------ Supplied data ------

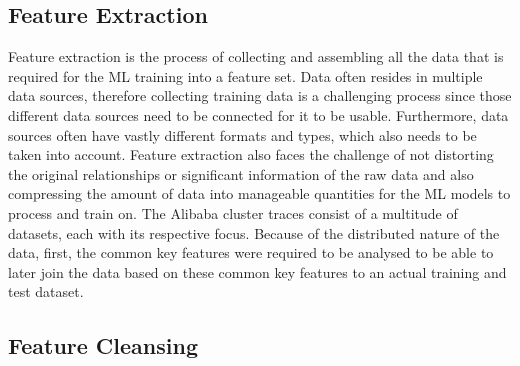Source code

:   \subsection{Feature Extraction}
  \label{sec:feature-extraction-preprocessing-architecture}

    Feature extraction is the process of collecting and assembling all the data that is required for the ML training into a feature set.
    Data often resides in multiple data sources, therefore collecting training data is a challenging process since those different data sources need to be connected for it to be usable. Furthermore, data sources often have vastly different formats and types, which also needs to be taken into account. 
    Feature extraction also faces the challenge of not distorting the original relationships or significant information of the raw data and also compressing the amount of data into manageable quantities for the ML models to process and train on.
    The Alibaba cluster traces consist of a multitude of datasets, each with its respective focus. Because of the distributed nature of the data, first, the common key features were required to be analysed to be able to later join the data based on these common key features to an actual training and test dataset.

  \subsection{Feature Cleansing}
  \label{sec:feature-cleansing-preprocessing-architecture}

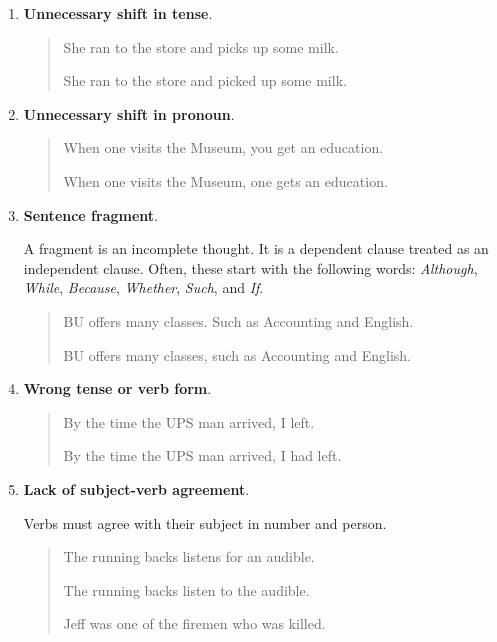 \begin{enumerate}
\item \textbf{Unnecessary shift in tense}.

\begin{quote}
She ran to the store and picks up some milk.      

She ran to the store and picked up some milk.      
\end{quote}

\item \textbf{Unnecessary shift in pronoun}.

\begin{quote}
When one visits the Museum, you get an education.      

When one visits the Museum, one gets an education.      

\end{quote}

\item  \textbf{Sentence fragment}.

A fragment is an incomplete thought. It is a dependent clause treated as an independent clause. Often, these start with the following words: \emph{Although}, \emph{While}, \emph{Because}, \emph{Whether}, \emph{Such}, and \emph{If}.

\begin{quote}
BU offers many classes. Such as Accounting and English.      

BU offers many classes, such as Accounting and English.      
\end{quote}

\item \textbf{Wrong tense or verb form}.

\begin{quote}
By the time the UPS man arrived, I left.      

By the time the UPS man arrived, I had left.      
\end{quote}
\item\textbf{ Lack of subject-verb agreement}.

Verbs must agree with their subject in number and person. 

\begin{quote}
The running backs listens for an audible.      

The running backs listen to the audible.      

Jeff was one of the firemen who was killed.      


\end{quote}
\end{enumerate}
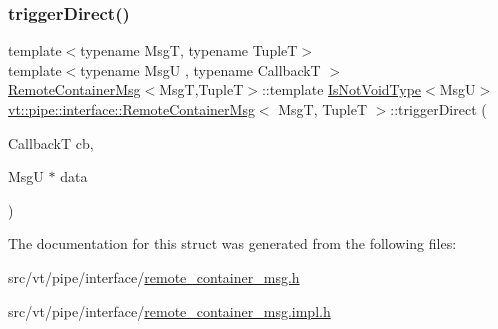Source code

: \mbox{\label{structvt_1_1pipe_1_1interface_1_1_remote_container_msg_ae4913666223bebdeda5d7da19beec782}} 
\subsubsection{\texorpdfstring{trigger\+Direct()}{triggerDirect()}\hspace{0.1cm}{\footnotesize\ttfamily [2/2]}}
{\footnotesize\ttfamily template$<$typename MsgT, typename TupleT$>$ \\
template$<$typename MsgU , typename CallbackT $>$ \\
\hyperlink{structvt_1_1pipe_1_1interface_1_1_remote_container_msg}{Remote\+Container\+Msg}$<$MsgT,TupleT$>$\+::template \hyperlink{structvt_1_1pipe_1_1interface_1_1_remote_container_msg_ab12f66d491cc0783269a302390f76a1d}{Is\+Not\+Void\+Type}$<$MsgU$>$ \hyperlink{structvt_1_1pipe_1_1interface_1_1_remote_container_msg}{vt\+::pipe\+::interface\+::\+Remote\+Container\+Msg}$<$ MsgT, TupleT $>$\+::trigger\+Direct (\begin{DoxyParamCaption}\item[{CallbackT}]{cb,  }\item[{MsgU $\ast$}]{data }\end{DoxyParamCaption})}



The documentation for this struct was generated from the following files\+:\begin{DoxyCompactItemize}
\item 
src/vt/pipe/interface/\hyperlink{remote__container__msg_8h}{remote\+\_\+container\+\_\+msg.\+h}\item 
src/vt/pipe/interface/\hyperlink{remote__container__msg_8impl_8h}{remote\+\_\+container\+\_\+msg.\+impl.\+h}\end{DoxyCompactItemize}
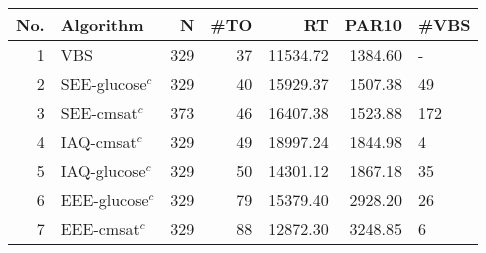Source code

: \begin{tabular}{rlrrrrl}
\toprule
No. & Algorithm & N & #TO & RT & PAR10 & #VBS \\
\midrule
1 & VBS & 329 & 37 & 11534.72 & 1384.60 & - \\
2 & SEE-glucose$^c$ & 329 & 40 & 15929.37 & 1507.38 & 49 \\
3 & SEE-cmsat$^c$ & 373 & 46 & 16407.38 & 1523.88 & 172 \\
4 & IAQ-cmsat$^c$ & 329 & 49 & 18997.24 & 1844.98 & 4 \\
5 & IAQ-glucose$^c$ & 329 & 50 & 14301.12 & 1867.18 & 35 \\
6 & EEE-glucose$^c$ & 329 & 79 & 15379.40 & 2928.20 & 26 \\
7 & EEE-cmsat$^c$ & 329 & 88 & 12872.30 & 3248.85 & 6 \\
\bottomrule
\end{tabular}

------

**Exercise prompt:**
Pictures stay out. Repeat only the lines from the beginning of the data through the line that has "Data often resides".

**Answer for this exercise:**
Source code

:   \subsection{Feature Extraction}
  \label{sec:feature-extraction-preprocessing-architecture}

    Feature extraction is the process of collecting and assembling all the data that is required for the ML training into a feature set.
    Data often resides in multiple data sources, therefore collecting training data is a challenging process since those different data sources need to be connected for it to be usable. Furthermore, data sources often have vastly different formats and types, which also needs to be taken into account. 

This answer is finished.